Altrettanto sbagliato dal punto di vista di Dewey è l’atteggiamento di chi nega l’esistenza stessa della situazione problematica. Dalla critica della definizione del problema si deduce il fatto che dietro al problema non ci sia niente, se non un’entità cospiratrice, oppure l’ignoranza e la creduloneria delle persone. Questa deduzione tuttavia è fallace e pericolosa. Il fatto che l’articolazione della situazione problematica sotto forma del “problema dell’immigrazione” sia contestabile non significa che non vi sia un senso di insicurezza che pervade la società. Il fatto che questo senso sia in linea di partenza vago e indefinito è qualcosa con cui bisogna fare i conti, piuttosto che negarne l’esistenza. Fare i conti significa qui due cose: riconoscere l’esistenza della problematicità, e il suo carattere inizialmente vago, confusionario e indefinito; agire e pensare affinché questa problematicità trovi un’articolazione piuttosto che un’altra.
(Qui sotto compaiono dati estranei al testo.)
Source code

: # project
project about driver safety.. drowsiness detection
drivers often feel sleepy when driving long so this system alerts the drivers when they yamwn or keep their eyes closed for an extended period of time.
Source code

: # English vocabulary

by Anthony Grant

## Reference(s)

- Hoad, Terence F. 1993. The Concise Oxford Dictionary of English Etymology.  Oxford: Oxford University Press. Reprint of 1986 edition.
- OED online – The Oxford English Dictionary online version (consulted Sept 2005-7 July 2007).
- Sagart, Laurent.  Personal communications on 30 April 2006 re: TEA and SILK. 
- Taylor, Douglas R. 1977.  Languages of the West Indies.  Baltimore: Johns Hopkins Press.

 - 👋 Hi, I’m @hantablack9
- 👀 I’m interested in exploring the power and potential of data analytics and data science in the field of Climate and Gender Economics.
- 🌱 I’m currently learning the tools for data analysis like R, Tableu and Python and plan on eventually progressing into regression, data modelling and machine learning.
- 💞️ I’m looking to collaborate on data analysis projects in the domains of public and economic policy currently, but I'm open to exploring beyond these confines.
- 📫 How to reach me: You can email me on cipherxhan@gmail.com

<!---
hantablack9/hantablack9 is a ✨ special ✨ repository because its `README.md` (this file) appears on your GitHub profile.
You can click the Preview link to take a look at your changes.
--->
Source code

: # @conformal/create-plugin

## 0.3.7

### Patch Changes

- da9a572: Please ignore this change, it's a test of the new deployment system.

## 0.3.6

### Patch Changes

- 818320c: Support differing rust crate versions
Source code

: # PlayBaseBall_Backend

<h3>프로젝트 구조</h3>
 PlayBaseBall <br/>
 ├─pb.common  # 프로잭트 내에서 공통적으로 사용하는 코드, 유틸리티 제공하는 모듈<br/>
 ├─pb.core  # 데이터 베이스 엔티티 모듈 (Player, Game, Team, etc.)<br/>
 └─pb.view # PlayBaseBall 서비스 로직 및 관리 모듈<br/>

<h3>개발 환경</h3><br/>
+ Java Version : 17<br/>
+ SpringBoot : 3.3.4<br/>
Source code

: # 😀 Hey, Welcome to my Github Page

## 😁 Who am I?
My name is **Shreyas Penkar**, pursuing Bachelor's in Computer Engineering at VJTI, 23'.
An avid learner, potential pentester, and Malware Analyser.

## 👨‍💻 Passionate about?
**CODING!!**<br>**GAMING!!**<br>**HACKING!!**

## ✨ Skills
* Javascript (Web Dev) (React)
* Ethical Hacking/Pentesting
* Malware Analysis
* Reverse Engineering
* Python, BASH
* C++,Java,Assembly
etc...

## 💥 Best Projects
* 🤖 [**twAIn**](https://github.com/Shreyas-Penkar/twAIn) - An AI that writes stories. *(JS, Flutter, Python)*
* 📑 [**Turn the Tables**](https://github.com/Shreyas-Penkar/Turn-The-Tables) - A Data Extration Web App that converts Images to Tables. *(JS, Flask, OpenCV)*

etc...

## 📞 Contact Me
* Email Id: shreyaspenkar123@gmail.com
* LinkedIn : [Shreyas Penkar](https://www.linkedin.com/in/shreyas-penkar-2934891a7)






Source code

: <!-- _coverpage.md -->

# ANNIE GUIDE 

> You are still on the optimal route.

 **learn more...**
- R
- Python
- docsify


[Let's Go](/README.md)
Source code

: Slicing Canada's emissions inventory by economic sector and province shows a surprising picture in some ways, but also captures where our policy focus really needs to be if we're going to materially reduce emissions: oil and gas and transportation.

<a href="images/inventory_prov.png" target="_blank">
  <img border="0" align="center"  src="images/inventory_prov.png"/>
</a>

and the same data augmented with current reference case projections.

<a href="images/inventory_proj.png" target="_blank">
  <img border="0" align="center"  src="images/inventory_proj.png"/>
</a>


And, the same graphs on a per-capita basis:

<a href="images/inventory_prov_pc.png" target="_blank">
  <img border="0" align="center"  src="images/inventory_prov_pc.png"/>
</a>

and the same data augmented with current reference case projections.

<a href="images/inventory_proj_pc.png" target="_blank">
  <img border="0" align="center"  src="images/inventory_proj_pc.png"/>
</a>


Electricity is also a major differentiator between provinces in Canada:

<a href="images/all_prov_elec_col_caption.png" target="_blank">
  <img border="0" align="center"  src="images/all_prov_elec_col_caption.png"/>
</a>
Sullo schema di questi due atteggiamenti sbagliati rispetto alla natura del problema, oggi si oppongono due fazioni nella politica europea, e forse occidentale. Da un lato ci sono i “populisti”, per cui ogni problema che esiste allo stato attuale è un problema giusto e inevitabile, perché lo ha voluto la gente. E quindi se critichi la formulazione di questo problema, di conseguenza odi la gente, non fai parte del popolo, e sei un radical chic. Dall’altro ci sono i “tecnocrati”, secondo i quali la gente non dovrebbe mettere bocca né nella risoluzione, né nella formulazione dei problemi. Solo agli esperti tocca infatti il triplice compito di definire i problemi, risolverli, e giudicare dell’esistenza di una situazione problematica – “le persone non dovrebbero sentirsi insicure, perché il PIL è cresciuto dello 0,1%”.
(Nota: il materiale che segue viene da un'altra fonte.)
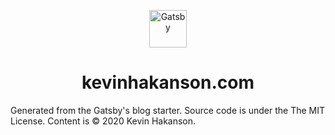 <p align="center">
  <a href="https://www.gatsbyjs.org">
    <img alt="Gatsby" src="https://www.gatsbyjs.com/Gatsby-Monogram.svg" width="60" />
  </a>
</p>
<h1 align="center">
  kevinhakanson.com
</h1>

Generated from the Gatsby's blog starter.  Source code is under the The MIT License.  Content is © 2020 Kevin Hakanson.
Da entrambe le prospettive, risulta impossibile quell’operazione che secondo Dewey caratterizza la democrazia nel senso pieno del termine: articolare una situazione problematica sotto forma di un problema, tenendo conto di quali interessi e bisogni verranno toccati, favoriti e ostacolati dalla risoluzione di tale problema.
Qualcuno potrebbe pensare che la proposta di Dewey sia ingenua. Chissà, forse lo è. Ma mai quanto è ingenua la posizione di chi pensa che dall’opposizione tra “populisti” e “tecnocrazia”, tra “democrazia” e “scienza”, possa uscirne qualcosa di buono per tutti e tutte noi.